Forum OpenACS Development: Re: NaviServer "breaks" under high load

Collapse
Posted by Frank Bergmann on
Hi Gustaf,

The server keeps on "hanging".

I've found that my customers has added "DB-queries in a loop" in the ]po[ page for timesheet logging. So this page now takes 3000ms instead of 90ms. So that explains a bit of the pain.

I it would be kind of OK if the server would be slow. However, this does not explain "hanging" to me.

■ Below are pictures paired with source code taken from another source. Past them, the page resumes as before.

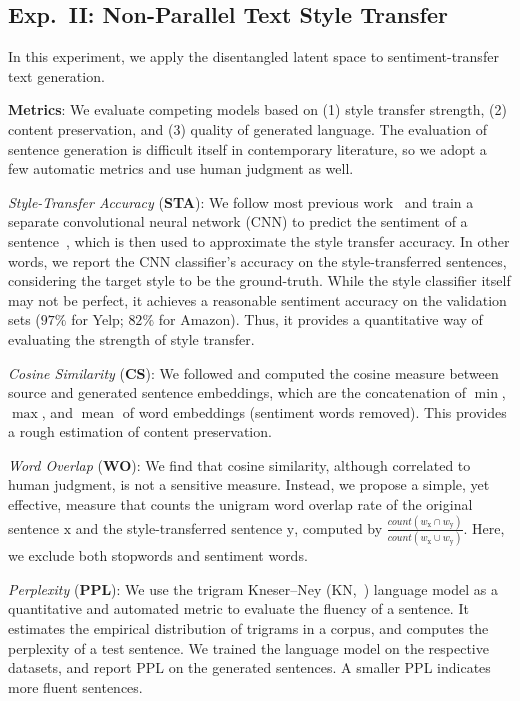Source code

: \documentclass[11pt,a4paper]{article}
\begin{document}
\subsection{Exp.~II: Non-Parallel Text Style Transfer}
In this experiment, we apply the disentangled latent space to sentiment-transfer text generation.

\textbf{Metrics}: We evaluate competing models based on (1) style transfer strength, (2) content preservation, and (3) quality of generated language. The evaluation of sentence generation is difficult itself in contemporary literature, so we adopt a few automatic metrics and use human judgment as well.

\textit{Style-Transfer Accuracy} (\textbf{STA}):
We follow most previous work~\cite{hu2017toward,shen2017style,fu2018style} and train a separate convolutional neural network (CNN) to predict the sentiment of a sentence~\cite{kim2014convolutional}, which is then used to approximate the style transfer accuracy.
In other words, we report the CNN classifier's accuracy on the style-transferred sentences, considering the target style to be the ground-truth.
While the style classifier itself may not be perfect, it achieves a reasonable sentiment accuracy on the validation sets ($97\%$ for Yelp; $82\%$ for Amazon).
Thus, it provides a quantitative way of evaluating the strength of style transfer.

\textit{Cosine Similarity} (\textbf{CS}):
We followed \citet{fu2018style} and computed the cosine measure between source and generated sentence embeddings, which are the concatenation of $\operatorname{min}$, $\operatorname{max}$, and $\operatorname{mean}$ of word embeddings (sentiment words removed).
This provides a rough estimation of content preservation.

\textit{Word Overlap} (\textbf{WO}):
We find that cosine similarity, although correlated to human judgment, is not a sensitive measure.
Instead, we propose a simple, yet effective, measure that counts the unigram word overlap rate of the original sentence $\mathrm x$ and the style-transferred sentence $\mathrm y$, computed by $\frac{count(w_{\mathrm x} \cap w_{\mathrm y})}{count(w_{\mathrm x} \cup w_{\mathrm y})}$.
Here, we exclude both stopwords and sentiment words.


\textit{Perplexity} (\textbf{PPL}): We use the trigram Kneser--Ney (KN,~\citeyear{kneser1995improved}) language model as a quantitative and automated metric to evaluate the fluency of a sentence.
It estimates the empirical distribution of trigrams in a corpus, and computes the perplexity of a test sentence.
We trained the language model on the respective datasets, and report PPL on the generated sentences. A smaller PPL indicates more fluent sentences.
\end{document}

=> Is it possible that the system hangs because of "recursive" queries/sub-queries?

nsstats

I've installed nsstats 1.7 on my server, but I don't see the "db-pools" option. And the "Process" option is giving me an error: "can't read stats(tracetime): no such element in array". Any idea how I can fix this? We're running:

Tag: tar-4.99.8
Built: Nov 19 2015 at 22:18:45
Tcl version: 8.5
Platform: linux

hopelessly overloaded

I have just noticed the server "hanging" without any activity, with one user on the system apart from myself. So "overload" is not the right term... 😊

Cheers
Frank

Collapse
Posted by Gustaf Neumann on
The urgency does not seem to be very high, since your reply was about 2 months after my prior response.

When you have such an old server (4.99.8 is 3.5 years old) it is likely that you have just a single connection thread pool. With queries in the range of 3 seconds and a single connection thread pool configured, it is easy to block this pool completely, leading to a queuing situation (which is in the user perception a "hang"). The feature of dynamic connection thread pool mapping was introduced with NaviServer 4.99.15 early last year (see e.g. [1]). With this one can map slow requests dynamically to an own pool, where such requests might pile up, but they don't block other traffic.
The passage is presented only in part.